Description of the task: Search the material for lines containing the word "current", and copy each one.

▼

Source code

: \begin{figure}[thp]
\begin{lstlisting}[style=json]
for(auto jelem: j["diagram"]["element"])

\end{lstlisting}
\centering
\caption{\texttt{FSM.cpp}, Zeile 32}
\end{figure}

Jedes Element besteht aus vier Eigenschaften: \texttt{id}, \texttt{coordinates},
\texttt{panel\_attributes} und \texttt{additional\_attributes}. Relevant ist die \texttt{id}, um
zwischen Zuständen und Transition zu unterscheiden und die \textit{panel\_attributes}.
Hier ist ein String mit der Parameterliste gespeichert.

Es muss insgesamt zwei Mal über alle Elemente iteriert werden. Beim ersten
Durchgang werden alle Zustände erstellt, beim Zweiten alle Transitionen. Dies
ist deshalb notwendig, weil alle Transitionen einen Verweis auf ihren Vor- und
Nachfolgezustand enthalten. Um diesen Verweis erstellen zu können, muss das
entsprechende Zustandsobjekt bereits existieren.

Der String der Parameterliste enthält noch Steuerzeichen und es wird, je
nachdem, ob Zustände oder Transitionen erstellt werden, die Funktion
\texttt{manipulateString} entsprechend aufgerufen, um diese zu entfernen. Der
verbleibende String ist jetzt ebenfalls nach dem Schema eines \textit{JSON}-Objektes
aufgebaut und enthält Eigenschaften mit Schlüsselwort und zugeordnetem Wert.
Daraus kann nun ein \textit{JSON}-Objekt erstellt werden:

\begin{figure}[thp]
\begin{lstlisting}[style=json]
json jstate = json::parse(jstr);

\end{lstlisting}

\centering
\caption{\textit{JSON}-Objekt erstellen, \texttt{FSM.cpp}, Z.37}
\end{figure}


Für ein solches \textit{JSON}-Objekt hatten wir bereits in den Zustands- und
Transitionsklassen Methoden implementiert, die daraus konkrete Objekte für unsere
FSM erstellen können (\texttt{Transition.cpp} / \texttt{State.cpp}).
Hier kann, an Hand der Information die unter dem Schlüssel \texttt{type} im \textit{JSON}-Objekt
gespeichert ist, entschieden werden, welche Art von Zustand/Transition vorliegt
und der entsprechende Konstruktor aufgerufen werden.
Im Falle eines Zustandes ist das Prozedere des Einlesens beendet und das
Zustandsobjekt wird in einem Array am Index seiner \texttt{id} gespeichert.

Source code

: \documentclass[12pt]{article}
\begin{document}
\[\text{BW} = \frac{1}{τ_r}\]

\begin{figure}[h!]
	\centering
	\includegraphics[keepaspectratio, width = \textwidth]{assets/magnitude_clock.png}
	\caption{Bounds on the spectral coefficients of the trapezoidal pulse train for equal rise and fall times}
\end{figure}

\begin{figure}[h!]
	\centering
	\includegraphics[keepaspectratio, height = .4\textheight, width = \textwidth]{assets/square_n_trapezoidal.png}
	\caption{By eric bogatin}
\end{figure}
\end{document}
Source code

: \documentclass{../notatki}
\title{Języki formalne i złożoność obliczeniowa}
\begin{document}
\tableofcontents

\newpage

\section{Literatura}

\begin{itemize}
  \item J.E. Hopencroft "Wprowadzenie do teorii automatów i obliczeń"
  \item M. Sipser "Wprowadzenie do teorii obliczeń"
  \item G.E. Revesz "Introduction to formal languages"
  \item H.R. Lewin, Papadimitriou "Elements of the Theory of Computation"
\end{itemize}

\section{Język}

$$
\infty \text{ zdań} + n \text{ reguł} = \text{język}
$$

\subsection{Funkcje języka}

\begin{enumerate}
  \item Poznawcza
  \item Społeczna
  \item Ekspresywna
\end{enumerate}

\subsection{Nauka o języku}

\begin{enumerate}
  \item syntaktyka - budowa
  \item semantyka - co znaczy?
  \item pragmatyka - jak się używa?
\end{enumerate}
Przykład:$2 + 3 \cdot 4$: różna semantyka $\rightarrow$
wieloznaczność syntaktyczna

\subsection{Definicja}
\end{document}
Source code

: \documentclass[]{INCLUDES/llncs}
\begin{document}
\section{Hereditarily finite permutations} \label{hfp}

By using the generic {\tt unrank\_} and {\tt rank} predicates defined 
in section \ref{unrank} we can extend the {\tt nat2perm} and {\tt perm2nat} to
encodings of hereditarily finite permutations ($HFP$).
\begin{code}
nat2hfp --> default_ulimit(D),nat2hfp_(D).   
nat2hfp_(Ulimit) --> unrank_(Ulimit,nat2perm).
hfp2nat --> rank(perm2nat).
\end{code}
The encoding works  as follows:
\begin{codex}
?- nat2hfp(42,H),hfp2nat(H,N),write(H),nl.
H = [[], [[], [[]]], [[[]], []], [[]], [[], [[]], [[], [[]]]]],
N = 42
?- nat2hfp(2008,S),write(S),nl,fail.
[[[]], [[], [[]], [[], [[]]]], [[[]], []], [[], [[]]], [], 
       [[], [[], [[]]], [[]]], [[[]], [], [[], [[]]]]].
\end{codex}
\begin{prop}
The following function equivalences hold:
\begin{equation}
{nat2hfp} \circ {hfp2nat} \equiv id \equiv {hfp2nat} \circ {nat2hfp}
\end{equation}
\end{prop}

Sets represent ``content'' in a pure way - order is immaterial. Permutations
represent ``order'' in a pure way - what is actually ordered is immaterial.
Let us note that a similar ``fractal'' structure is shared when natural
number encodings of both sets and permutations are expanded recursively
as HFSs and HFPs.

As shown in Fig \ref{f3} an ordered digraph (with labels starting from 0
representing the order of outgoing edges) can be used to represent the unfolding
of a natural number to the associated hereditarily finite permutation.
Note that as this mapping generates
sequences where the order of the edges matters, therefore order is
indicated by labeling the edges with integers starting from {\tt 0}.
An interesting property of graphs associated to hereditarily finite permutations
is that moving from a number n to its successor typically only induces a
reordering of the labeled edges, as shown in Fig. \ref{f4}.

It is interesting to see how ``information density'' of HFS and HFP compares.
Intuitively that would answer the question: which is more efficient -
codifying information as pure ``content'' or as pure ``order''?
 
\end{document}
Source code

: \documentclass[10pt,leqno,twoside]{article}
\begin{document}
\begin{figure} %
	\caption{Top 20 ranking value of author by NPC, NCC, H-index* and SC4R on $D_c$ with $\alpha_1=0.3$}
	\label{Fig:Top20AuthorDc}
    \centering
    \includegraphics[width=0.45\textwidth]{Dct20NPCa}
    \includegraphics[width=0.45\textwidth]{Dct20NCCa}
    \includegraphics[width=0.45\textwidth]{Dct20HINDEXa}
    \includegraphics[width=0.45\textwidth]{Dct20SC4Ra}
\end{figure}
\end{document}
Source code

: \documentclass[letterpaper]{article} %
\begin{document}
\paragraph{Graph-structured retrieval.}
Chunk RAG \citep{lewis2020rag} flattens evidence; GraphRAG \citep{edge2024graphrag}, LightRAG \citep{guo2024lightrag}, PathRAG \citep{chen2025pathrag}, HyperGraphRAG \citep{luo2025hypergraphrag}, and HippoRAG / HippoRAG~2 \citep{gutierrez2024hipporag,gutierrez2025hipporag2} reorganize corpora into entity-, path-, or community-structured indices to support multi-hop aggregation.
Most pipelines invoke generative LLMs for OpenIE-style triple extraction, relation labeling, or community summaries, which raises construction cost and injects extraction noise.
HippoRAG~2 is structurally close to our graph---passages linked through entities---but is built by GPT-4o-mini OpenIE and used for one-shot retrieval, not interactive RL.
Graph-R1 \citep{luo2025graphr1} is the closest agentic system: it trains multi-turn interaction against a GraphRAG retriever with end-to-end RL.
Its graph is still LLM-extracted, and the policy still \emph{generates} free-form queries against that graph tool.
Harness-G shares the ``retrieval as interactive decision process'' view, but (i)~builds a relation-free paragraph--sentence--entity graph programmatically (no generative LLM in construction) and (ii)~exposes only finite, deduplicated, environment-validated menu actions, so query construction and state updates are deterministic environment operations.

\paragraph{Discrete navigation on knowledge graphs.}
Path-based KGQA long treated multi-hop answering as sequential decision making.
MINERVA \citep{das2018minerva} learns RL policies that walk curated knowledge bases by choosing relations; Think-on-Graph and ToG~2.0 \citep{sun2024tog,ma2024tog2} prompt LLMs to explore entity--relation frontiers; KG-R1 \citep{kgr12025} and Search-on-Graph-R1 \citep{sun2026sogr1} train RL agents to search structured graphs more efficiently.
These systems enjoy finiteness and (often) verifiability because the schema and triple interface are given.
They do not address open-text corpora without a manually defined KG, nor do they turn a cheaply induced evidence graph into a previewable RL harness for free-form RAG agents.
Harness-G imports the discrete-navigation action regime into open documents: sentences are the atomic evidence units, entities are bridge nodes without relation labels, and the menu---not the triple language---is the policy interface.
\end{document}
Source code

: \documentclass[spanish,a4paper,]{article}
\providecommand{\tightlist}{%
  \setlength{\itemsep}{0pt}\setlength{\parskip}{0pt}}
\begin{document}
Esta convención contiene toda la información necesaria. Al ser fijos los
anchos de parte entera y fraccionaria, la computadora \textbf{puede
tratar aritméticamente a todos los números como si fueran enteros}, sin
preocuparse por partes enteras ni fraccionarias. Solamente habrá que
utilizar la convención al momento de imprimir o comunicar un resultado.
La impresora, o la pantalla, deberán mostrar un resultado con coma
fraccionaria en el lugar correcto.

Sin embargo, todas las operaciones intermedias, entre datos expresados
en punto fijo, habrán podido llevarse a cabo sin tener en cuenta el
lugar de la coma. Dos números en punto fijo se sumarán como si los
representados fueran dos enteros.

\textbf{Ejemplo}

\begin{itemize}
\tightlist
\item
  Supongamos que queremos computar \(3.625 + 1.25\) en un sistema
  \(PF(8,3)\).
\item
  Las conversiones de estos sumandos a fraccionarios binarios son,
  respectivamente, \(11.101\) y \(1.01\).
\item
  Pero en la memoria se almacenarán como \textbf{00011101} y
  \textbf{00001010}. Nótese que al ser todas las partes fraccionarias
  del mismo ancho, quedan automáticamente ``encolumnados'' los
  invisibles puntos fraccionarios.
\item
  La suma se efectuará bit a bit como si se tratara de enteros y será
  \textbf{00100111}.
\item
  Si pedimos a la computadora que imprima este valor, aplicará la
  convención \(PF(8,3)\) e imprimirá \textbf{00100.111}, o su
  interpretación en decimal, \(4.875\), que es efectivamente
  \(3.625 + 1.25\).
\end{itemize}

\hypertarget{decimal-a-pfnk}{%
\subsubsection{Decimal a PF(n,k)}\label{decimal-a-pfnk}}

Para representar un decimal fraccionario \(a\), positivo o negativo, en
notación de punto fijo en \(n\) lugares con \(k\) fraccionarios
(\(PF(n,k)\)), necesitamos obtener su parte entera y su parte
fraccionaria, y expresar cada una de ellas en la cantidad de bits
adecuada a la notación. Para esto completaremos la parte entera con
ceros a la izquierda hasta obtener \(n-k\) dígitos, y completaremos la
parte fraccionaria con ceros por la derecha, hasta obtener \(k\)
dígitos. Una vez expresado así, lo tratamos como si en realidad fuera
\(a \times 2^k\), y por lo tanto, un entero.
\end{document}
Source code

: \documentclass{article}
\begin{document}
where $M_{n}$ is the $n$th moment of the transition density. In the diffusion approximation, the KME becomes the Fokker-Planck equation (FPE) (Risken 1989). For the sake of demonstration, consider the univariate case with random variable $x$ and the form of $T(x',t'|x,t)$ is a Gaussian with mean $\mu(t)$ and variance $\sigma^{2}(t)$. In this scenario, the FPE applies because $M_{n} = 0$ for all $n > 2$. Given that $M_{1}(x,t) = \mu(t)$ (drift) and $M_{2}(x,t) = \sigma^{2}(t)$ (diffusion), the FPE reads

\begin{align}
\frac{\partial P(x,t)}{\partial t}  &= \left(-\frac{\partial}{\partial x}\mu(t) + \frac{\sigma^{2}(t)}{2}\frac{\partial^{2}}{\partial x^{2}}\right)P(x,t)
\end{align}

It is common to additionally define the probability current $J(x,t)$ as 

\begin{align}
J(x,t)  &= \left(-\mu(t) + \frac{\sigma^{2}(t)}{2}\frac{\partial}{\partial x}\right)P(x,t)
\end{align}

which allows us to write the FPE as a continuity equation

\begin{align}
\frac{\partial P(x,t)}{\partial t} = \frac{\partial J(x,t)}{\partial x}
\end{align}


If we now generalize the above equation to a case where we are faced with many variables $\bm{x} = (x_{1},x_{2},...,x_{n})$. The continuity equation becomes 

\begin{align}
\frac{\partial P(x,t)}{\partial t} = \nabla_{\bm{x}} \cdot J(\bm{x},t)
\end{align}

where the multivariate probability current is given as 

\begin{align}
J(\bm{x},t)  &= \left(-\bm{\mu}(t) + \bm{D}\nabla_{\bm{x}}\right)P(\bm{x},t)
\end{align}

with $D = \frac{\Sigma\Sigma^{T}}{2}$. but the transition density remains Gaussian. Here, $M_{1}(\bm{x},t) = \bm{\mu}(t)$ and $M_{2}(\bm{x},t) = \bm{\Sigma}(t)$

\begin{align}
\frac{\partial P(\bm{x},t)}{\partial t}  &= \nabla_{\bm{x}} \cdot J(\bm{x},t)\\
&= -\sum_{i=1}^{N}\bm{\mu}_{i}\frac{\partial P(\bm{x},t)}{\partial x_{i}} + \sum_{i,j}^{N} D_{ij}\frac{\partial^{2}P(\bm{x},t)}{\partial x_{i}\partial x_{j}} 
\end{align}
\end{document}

▲

Result of this task:
It is common to additionally define the probability current $J(x,t)$ as 
where the multivariate probability current is given as 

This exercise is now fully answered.